While this story begins with how they rescued this 1956 house in Waterloo’s desirable Westmount neighbourhood from decades of neglect, it doesn’t end there.
“I used to jog past this house all the time,” says Mr. Stadus, who, in 2005, lived about a kilometre away in an early-eighties “faux colonial” that was big enough to house the couple’s marketing business and extended visits from family members, plus featured “certain rooms I would go into every few weeks and think ‘Oh, I haven’t seen this room in a while,’” he said.
The couple was drawn, however, to the smaller 1956 house’s clean lines, low profile and gentle placement on the large lot so when the “For Sale” sign appeared, they immediately arranged to get inside. Halfway through their walkthrough, they decided to purchase, despite the growing list of projects they’d tallied inside and the wildly overgrown English garden outside.
They didn’t waste any time: “When the [old] owners were driving out when we took possession, we had our landscaper drive up behind them,” he laughs. Everything, except the two mature trees in front yard, was carted away. “We bought a bunch of old Sunset magazines from the period and said, ‘Okay, how would they have landscaped it back in the day?’ ”
They read articles by the esteemed American landscape architect Garrett Eckbo, who studied under Bauhaus master Walter Gropius at Harvard in the late 1930s.
They sweated the small stuff, too: the “curlicue things” sandwiched between the three sets of twin posts holding up the covered walkway to the front door were sacrificed to the Modernist Gods – “That was a happy day,” jokes Ms. Stadus – and unattractive house numbers were jettisoned.

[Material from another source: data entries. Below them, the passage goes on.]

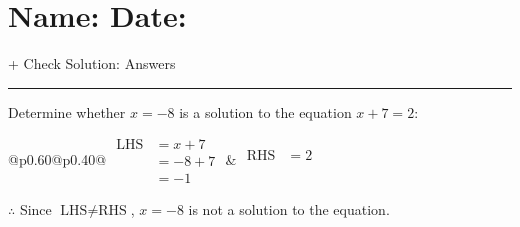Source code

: \documentclass[12pt]{article}
\def \HeadingAnswers {\section*{\Large Name: \underline{\hspace{8cm}} \hfill Date: \underline{\hspace{3cm}}} \vspace{-3mm}
{+ Check Solution: Answers} \vspace{1pt}\hrule}
\newcounter{minipagecount}
\begin{document}
\HeadingAnswers
\vspace{1pt}
\begin{multicols}{2}
\noindent{(\theminipagecount)}\hspace{0.1mm} %
\begin{minipage}[t]{0.40\textwidth} %

    \noindent Determine whether \(x = -8\) is a solution to the equation \(x + 7 = 2\):
    \vspace{4pt}  %

    \noindent
    \renewcommand{\arraystretch}{1.3} %
    \begin{tabular}{@{}p{0.60\linewidth}@{}p{0.40\linewidth}@{}}
        \(\begin{aligned}
            \text{LHS} &= x + 7 \\
                    &= -8 + 7 \\
                    &= -1
        \end{aligned}\) &
        \(\begin{aligned}
            \text{RHS} &= 2\\
                    & \\
                    &
        \end{aligned}\)
    \end{tabular}
    \renewcommand{\arraystretch}{1.0} %
    \vspace{2pt}  %

    \noindent \(\therefore\) Since \(\text{LHS} \neq \text{RHS}\), \(x = -8\) is not  a solution to the equation.

\end{minipage}

 \vspace*{16pt}
\noindent{(\theminipagecount)}\hspace{0.1mm} %
\begin{minipage}[t]{0.40\textwidth} %


\end{minipage}
\end{multicols}
\end{document}
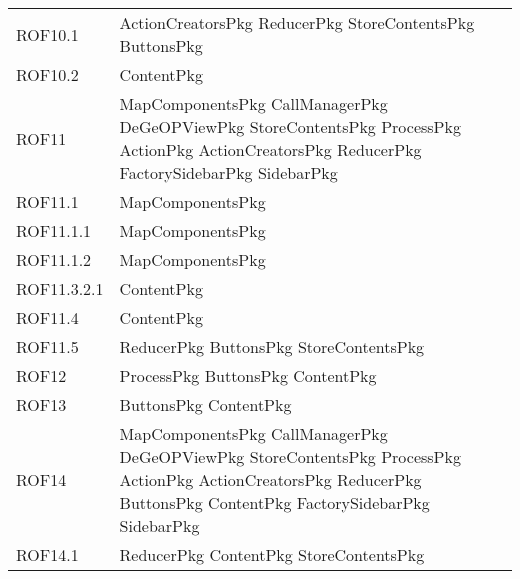 \begin{longtable}{p{2.5cm}!{\VRule[1pt]}p{5cm}}
		ROF10.1 & ActionCreatorsPkg \newline ReducerPkg \newline StoreContentsPkg \newline ButtonsPkg\\
		ROF10.2 & ContentPkg\\
		ROF11 & MapComponentsPkg \newline CallManagerPkg \newline DeGeOPViewPkg \newline StoreContentsPkg \newline ProcessPkg \newline ActionPkg \newline ActionCreatorsPkg \newline ReducerPkg \newline FactorySidebarPkg \newline SidebarPkg\\
		ROF11.1 & MapComponentsPkg\\
		ROF11.1.1 & MapComponentsPkg\\
		ROF11.1.2 & MapComponentsPkg\\
		ROF11.3.2.1 & ContentPkg\\
		ROF11.4 & ContentPkg\\
		ROF11.5 & ReducerPkg \newline ButtonsPkg \newline StoreContentsPkg\\
		ROF12 & ProcessPkg \newline ButtonsPkg \newline ContentPkg\\
		ROF13 & ButtonsPkg \newline ContentPkg\\
		ROF14 & MapComponentsPkg \newline CallManagerPkg \newline DeGeOPViewPkg \newline StoreContentsPkg \newline ProcessPkg \newline ActionPkg \newline ActionCreatorsPkg \newline ReducerPkg \newline ButtonsPkg \newline ContentPkg \newline FactorySidebarPkg \newline SidebarPkg\\
		ROF14.1 & ReducerPkg \newline ContentPkg \newline StoreContentsPkg\\

\end{longtable}
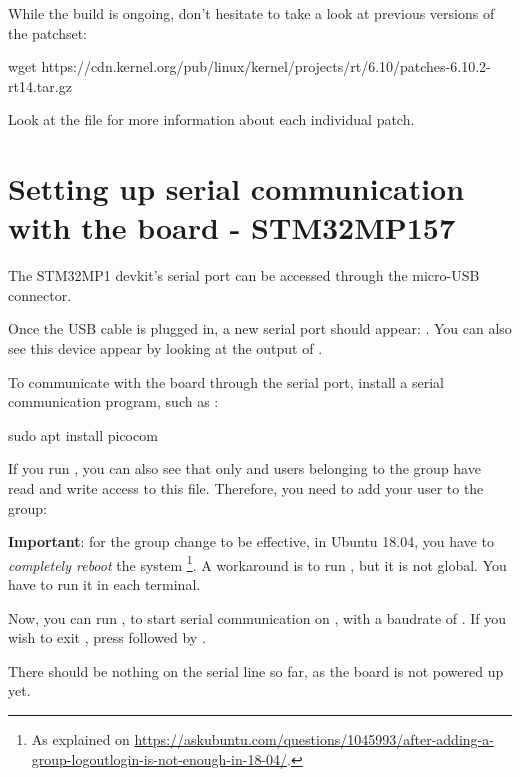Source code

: While the build is ongoing, don't hesitate to take a look at previous versions of the patchset:

\begin{bashinput}
wget https://cdn.kernel.org/pub/linux/kernel/projects/rt/6.10/patches-6.10.2-rt14.tar.gz
\end{bashinput}

Look at the  file for more information about each individual patch.

\section{Setting up serial communication with the board - STM32MP157}

The STM32MP1 devkit's serial port can be accessed through the micro-USB connector.

Once the USB cable is plugged in, a new serial port
should appear: .  You can also see this device
appear by looking at the output of .

To communicate with the board through the serial port, install a
serial communication program, such as :

\begin{bashinput}
sudo apt install picocom
\end{bashinput}

If you run , you can also see that only
 and users belonging to the  group have
read and write access to this file. Therefore, you need to add your user
to the  group:


{\bf Important}: for the group change to be effective, in Ubuntu 18.04, you have to
{\em completely reboot} the system \footnote{As explained on
\url{https://askubuntu.com/questions/1045993/after-adding-a-group-logoutlogin-is-not-enough-in-18-04/}.}.
A workaround is to run , but it is not global.
You have to run it in each terminal.

Now, you can run , to start serial
communication on , with a baudrate of . If
you wish to exit , press \code{[Ctrl][a]} followed by
\code{[Ctrl][x]}.

There should be nothing on the serial line so far, as the board is not
powered up yet.

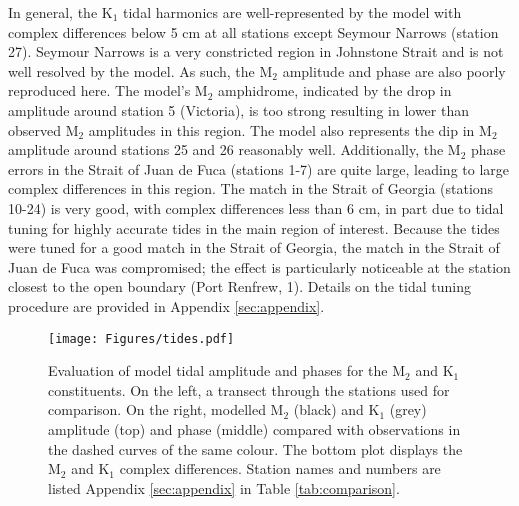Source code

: \documentclass[letterpaper]{tATO2e}
\begin{document}
In general, the K$_1$ tidal harmonics are well-represented by the model with complex differences below 5 cm at all stations except Seymour Narrows (station 27). Seymour Narrows is a very constricted region in Johnstone Strait and is not well resolved by the model. As such, the M$_2$ amplitude and phase are also poorly reproduced here.  The model's M$_2$ amphidrome, indicated by the drop in amplitude around station 5 (Victoria), is too strong resulting in lower than observed M$_2$ amplitudes in this region. {\color{red} The model also represents the dip in M$_2$ amplitude around stations 25 and 26 reasonably well.} Additionally, the M$_2$ phase errors in the Strait of Juan de Fuca (stations 1-7) are quite large, leading to large complex differences in this region.  The match in the Strait of Georgia (stations 10-24) is very good, with complex differences less than 6 cm, in part due to tidal tuning for highly accurate tides in the main region of interest.  {\color{red}Because the tides were tuned for a good match in the Strait of Georgia, the match in the Strait of Juan de Fuca was compromised; the effect is particularly noticeable at the station closest to the open boundary (Port Renfrew, 1). } Details on the tidal tuning procedure are provided in Appendix \ref{sec:appendix}.


\begin{figure}
\centering
\texttt{[image: Figures/tides.pdf]}
\caption{Evaluation of model tidal amplitude and phases for the M$_2$ and K$_1$ constituents. On the left, a transect through the stations used for comparison. On the right, modelled M$_2$ (black) and K$_1$ (grey) amplitude (top) and phase (middle) compared with observations in the dashed curves of the same colour. The bottom plot displays the M$_2$ and K$_1$ complex differences. Station names and numbers are listed Appendix \ref{sec:appendix} in Table \ref{tab:comparison}.}
\label{fig:tides}
\end{figure}
\end{document}
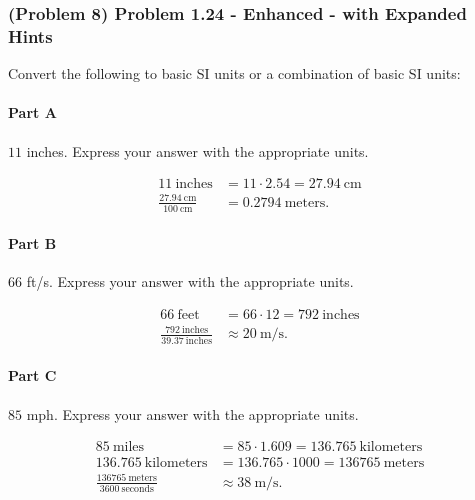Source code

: \newpage

\subsubsection{(Problem 8) Problem 1.24 - Enhanced - with Expanded Hints}

Convert the following to basic SI units or a combination of basic SI units:

\paragraph{Part A}

$11$ inches. Express your answer with the appropriate units.

\begin{solution}
	\begin{align*}
		11~\text{inches} &= 11 \cdot 2.54 = 27.94~\text{cm} \\
		\frac{27.94~\text{cm}}{100~\text{cm}} &= 0.2794~\text{meters}
		.\end{align*}
\end{solution}

\paragraph{Part B}

$66$ ft/s. Express your answer with the appropriate units.

\vspace{1em}

\begin{solution}
	\begin{align*}
		66~\text{feet} &= 66 \cdot 12 = 792~\text{inches} \\
		\frac{792~\text{inches}}{39.37~\text{inches}} &\approx 20~\text{m/s}
		.\end{align*}
\end{solution}

\paragraph{Part C}

$85$ mph. Express your answer with the appropriate units.

\vspace{1em}

\begin{solution}
	\begin{align*}
		85~\text{miles} &= 85 \cdot 1.609 = 136.765~\text{kilometers} \\
		136.765~\text{kilometers} &= 136.765 \cdot 1000 = 136765~\text{meters} \\
		\frac{136765~\text{meters}}{3600~\text{seconds}} &\approx 38~\text{m/s}
		.\end{align*}
\end{solution}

Inside, everything except the kitchen – which wasn’t to their taste but had been renovated so recently they didn’t have the heart to tear it out – was brought back to the studs. Failing windows were replaced, bathrooms renovated, and the second-largest bedroom was converted to a dressing room complete with vanity. Hulking ductwork in the walkout basement was replaced to gain ceiling height so the couple could place their business there.
Much of the furniture was replaced with mid-century classics – an Isamu Noguchi coffee table, a Saarinen dining set, a teak bed – and a local artist was commissioned to create a large painting inspired by Karl Benjamin’s work for the living room. At some point after that, the Jetsons doorbell was installed.

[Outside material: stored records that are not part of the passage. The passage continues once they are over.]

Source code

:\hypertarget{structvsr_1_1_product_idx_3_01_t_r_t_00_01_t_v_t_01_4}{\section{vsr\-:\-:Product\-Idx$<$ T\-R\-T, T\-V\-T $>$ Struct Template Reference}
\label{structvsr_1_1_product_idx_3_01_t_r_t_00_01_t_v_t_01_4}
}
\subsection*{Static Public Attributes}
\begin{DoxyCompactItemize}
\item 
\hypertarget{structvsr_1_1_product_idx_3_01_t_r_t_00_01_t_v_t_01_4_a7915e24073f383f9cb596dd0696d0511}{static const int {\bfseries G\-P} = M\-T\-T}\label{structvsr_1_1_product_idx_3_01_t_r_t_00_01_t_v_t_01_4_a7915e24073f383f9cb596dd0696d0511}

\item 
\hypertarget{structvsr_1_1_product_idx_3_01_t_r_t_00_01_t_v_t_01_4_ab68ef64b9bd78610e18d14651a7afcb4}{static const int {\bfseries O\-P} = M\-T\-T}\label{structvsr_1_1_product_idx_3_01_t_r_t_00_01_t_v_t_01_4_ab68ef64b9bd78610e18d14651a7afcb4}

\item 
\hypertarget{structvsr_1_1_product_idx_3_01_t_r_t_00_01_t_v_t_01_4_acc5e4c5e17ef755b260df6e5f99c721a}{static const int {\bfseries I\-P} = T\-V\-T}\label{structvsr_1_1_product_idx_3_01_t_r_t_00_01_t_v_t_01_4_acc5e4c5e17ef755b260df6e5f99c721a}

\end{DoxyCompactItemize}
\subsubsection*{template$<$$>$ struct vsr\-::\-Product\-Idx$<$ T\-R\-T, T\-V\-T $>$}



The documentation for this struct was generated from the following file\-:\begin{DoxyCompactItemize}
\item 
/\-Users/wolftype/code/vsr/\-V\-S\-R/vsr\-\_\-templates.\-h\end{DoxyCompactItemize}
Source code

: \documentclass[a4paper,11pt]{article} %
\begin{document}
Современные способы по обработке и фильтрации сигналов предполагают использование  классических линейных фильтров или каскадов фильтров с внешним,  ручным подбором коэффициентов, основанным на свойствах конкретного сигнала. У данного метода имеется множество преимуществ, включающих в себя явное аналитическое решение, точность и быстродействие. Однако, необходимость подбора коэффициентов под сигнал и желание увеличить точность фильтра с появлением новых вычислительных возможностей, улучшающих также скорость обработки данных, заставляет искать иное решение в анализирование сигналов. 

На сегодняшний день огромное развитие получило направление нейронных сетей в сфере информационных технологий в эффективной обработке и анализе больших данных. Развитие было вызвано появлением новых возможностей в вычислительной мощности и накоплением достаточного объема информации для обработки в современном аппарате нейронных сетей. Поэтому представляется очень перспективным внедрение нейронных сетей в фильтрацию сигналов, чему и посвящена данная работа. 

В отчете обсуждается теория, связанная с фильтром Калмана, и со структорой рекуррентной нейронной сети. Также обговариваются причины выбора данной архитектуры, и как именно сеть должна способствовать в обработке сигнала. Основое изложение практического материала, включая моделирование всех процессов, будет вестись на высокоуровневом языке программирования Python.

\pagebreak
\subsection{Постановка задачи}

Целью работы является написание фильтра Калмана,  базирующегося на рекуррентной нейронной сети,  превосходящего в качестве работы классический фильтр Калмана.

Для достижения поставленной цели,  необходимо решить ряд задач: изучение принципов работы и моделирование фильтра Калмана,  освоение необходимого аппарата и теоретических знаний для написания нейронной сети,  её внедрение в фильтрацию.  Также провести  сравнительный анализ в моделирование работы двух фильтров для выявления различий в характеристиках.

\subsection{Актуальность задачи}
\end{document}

Dedication. Modernist gods appeased. But that’s nothing compared to what came next.
A neighbour revealed his wife had grown up in the house; even better, he offered to arrange for his mother-in-law to visit, since she’d had the house built and could answer many questions. “And we were all over that,” says Ms. Stadus .

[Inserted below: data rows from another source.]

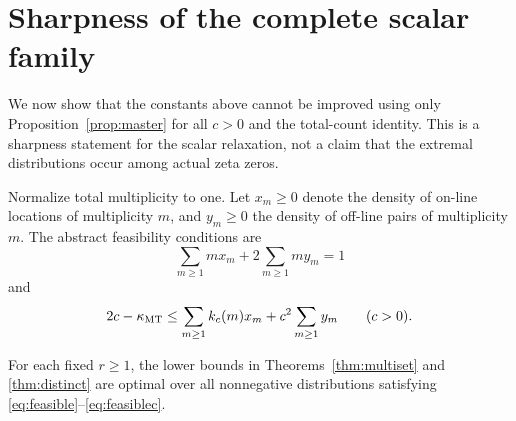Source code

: \section{Sharpness of the complete scalar family}

We now show that the constants above cannot be improved using only Proposition~\ref{prop:master} for all $c>0$ and the total-count identity.  This is a sharpness statement for the scalar relaxation, not a claim that the extremal distributions occur among actual zeta zeros.

Normalize total multiplicity to one.  Let $x_m\geq0$ denote the density of on-line locations of multiplicity $m$, and $y_m\geq0$ the density of off-line pairs of multiplicity $m$.  The abstract feasibility conditions are
\begin{equation}\label{eq:feasible}
\sum_{m\geq1}m x_m+2\sum_{m\geq1}m y_m=1
\end{equation}
and
\begin{equation}\label{eq:feasiblec}
2c-\kMT\leq\sum_{m\geq1}k_c(m)x_m+c^2\sum_{m\geq1}y_m
\qquad(c>0).
\end{equation}

\begin{theorem}[Sharpness]\label{thm:sharp}
For each fixed $r\geq1$, the lower bounds in Theorems~\ref{thm:multiset} and \ref{thm:distinct} are optimal over all nonnegative distributions satisfying \eqref{eq:feasible}--\eqref{eq:feasiblec}.
\end{theorem}

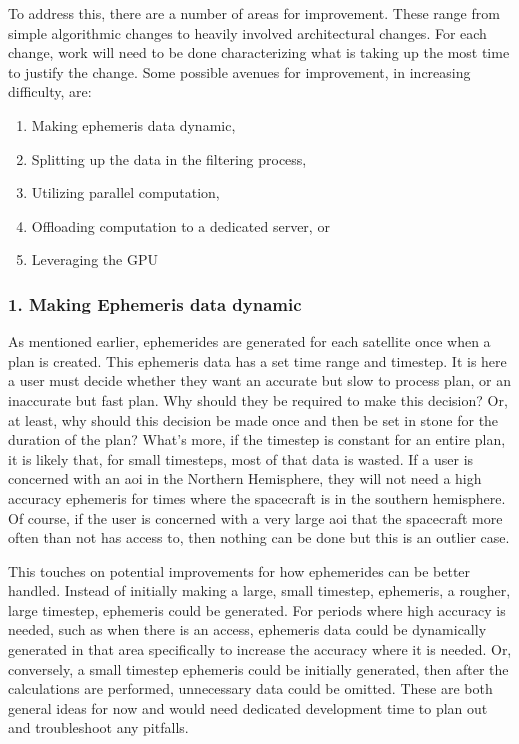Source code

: To address this, there are a number of areas for improvement.  These range from
simple algorithmic changes to heavily involved architectural changes. For each
change, work will need to be done characterizing what is taking up the most
time to justify the change. Some possible avenues for improvement, in increasing
difficulty, are:

\begin{enumerate}
    \item Making ephemeris data dynamic,
    \item Splitting up the data in the filtering process,
    \item Utilizing parallel computation,
    \item Offloading computation to a dedicated server, or
    \item Leveraging the GPU
\end{enumerate}


\subsubsection{1. Making Ephemeris data dynamic}

As mentioned earlier, ephemerides are generated for each satellite once when a
plan is created. This ephemeris data has a set time range and timestep. It is
here a user must decide whether they want an accurate but slow to process plan,
or an inaccurate but fast plan. Why should they be required to make this
decision? Or, at least, why should this decision be made once and then be set
in stone for the duration of the plan? What's more, if the timestep is constant
for an entire plan, it is likely that, for small timesteps, most of that data
is wasted. If a user is concerned with an \gls{aoi} in the Northern Hemisphere,
they will not need a high accuracy ephemeris for times where the spacecraft is
in the southern hemisphere. Of course, if the user is concerned with a very
large \gls{aoi} that the spacecraft more often than not has access to, then
nothing can be done but this is an outlier case.

This touches on potential improvements for how ephemerides can be better
handled.  Instead of initially making a large, small timestep, ephemeris, a
rougher, large timestep, ephemeris could be generated. For periods where high
accuracy is needed, such as when there is an access, ephemeris data could be
dynamically generated in that area specifically to increase the accuracy where
it is needed. Or, conversely, a small timestep ephemeris could be initially
generated, then after the calculations are performed, unnecessary data could be
omitted. These are both general ideas for now and would need dedicated
development time to plan out and troubleshoot any pitfalls.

It took a year to arrange, but when the octogenarian came over, the couple learned a lot more than which rooms had been kids’ bedrooms and the colour of carpeting: They learned the house had been built from plans purchased from Better Homes & Gardens in 1955 … or thereabouts.
They went to the library to search for the little advertisement she must have clipped. Hours, patience and reels of microfiche were exhausted. Eyes grew bleary. And then they saw it.
The house was the cover story. The accompanying article, “The house of seven children … and tranquil parents,” placed the original home in Golden Valley, Minn., and named Carl Graffunder, who also studied under Gropius, as architect. Needless to say, when they got home they hit eBay for the issue; it now hangs in their basement hallway.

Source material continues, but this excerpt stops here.